*** TASK INPUTS Section Begins ***

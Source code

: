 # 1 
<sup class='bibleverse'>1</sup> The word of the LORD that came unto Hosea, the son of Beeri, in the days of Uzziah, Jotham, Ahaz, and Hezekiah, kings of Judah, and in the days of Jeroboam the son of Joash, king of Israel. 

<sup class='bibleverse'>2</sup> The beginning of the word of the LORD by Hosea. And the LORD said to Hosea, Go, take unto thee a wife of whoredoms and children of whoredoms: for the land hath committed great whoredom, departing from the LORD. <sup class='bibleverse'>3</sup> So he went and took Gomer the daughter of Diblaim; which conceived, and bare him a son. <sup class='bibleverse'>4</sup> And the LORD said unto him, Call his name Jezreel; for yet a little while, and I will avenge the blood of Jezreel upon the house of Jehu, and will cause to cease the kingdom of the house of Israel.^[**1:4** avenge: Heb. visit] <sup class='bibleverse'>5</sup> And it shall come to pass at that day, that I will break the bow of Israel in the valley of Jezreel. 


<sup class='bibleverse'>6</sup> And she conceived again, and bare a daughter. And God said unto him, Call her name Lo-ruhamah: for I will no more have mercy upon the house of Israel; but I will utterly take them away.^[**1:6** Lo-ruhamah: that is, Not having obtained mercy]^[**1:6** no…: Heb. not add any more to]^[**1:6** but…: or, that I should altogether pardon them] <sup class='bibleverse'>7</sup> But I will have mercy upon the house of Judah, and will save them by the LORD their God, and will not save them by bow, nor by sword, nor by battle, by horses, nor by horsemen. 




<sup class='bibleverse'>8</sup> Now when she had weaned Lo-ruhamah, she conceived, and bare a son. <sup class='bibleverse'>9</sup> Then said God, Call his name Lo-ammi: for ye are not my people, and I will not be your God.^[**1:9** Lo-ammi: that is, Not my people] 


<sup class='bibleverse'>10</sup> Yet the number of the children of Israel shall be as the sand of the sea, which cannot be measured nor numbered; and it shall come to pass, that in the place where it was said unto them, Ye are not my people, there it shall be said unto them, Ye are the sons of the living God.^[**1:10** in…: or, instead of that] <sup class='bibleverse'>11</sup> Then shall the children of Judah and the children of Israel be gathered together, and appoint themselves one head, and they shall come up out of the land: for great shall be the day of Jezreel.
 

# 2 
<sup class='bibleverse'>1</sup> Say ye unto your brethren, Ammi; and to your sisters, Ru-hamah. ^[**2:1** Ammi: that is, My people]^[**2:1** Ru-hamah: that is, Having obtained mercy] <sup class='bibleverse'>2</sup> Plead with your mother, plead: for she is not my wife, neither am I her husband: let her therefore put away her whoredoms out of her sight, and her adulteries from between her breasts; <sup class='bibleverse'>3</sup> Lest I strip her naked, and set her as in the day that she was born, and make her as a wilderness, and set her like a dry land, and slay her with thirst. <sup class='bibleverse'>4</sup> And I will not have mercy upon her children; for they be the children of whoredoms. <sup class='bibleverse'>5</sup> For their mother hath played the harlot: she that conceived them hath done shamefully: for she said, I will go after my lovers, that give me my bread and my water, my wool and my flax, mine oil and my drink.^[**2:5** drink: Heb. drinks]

*** TASK INPUTS Section Ends ***

TASK DIRECTIONS | Return, word for word, every line from the top of the entries down to the line that holds "<sup class='bibleverse'>6</sup> And", both included.

SOLUTION TO THE EXERCISE |
Source code

: # 1 
<sup class='bibleverse'>1</sup> The word of the LORD that came unto Hosea, the son of Beeri, in the days of Uzziah, Jotham, Ahaz, and Hezekiah, kings of Judah, and in the days of Jeroboam the son of Joash, king of Israel. 

<sup class='bibleverse'>2</sup> The beginning of the word of the LORD by Hosea. And the LORD said to Hosea, Go, take unto thee a wife of whoredoms and children of whoredoms: for the land hath committed great whoredom, departing from the LORD. <sup class='bibleverse'>3</sup> So he went and took Gomer the daughter of Diblaim; which conceived, and bare him a son. <sup class='bibleverse'>4</sup> And the LORD said unto him, Call his name Jezreel; for yet a little while, and I will avenge the blood of Jezreel upon the house of Jehu, and will cause to cease the kingdom of the house of Israel.^[**1:4** avenge: Heb. visit] <sup class='bibleverse'>5</sup> And it shall come to pass at that day, that I will break the bow of Israel in the valley of Jezreel. 


<sup class='bibleverse'>6</sup> And she conceived again, and bare a daughter. And God said unto him, Call her name Lo-ruhamah: for I will no more have mercy upon the house of Israel; but I will utterly take them away.^[**1:6** Lo-ruhamah: that is, Not having obtained mercy]^[**1:6** no…: Heb. not add any more to]^[**1:6** but…: or, that I should altogether pardon them] <sup class='bibleverse'>7</sup> But I will have mercy upon the house of Judah, and will save them by the LORD their God, and will not save them by bow, nor by sword, nor by battle, by horses, nor by horsemen. 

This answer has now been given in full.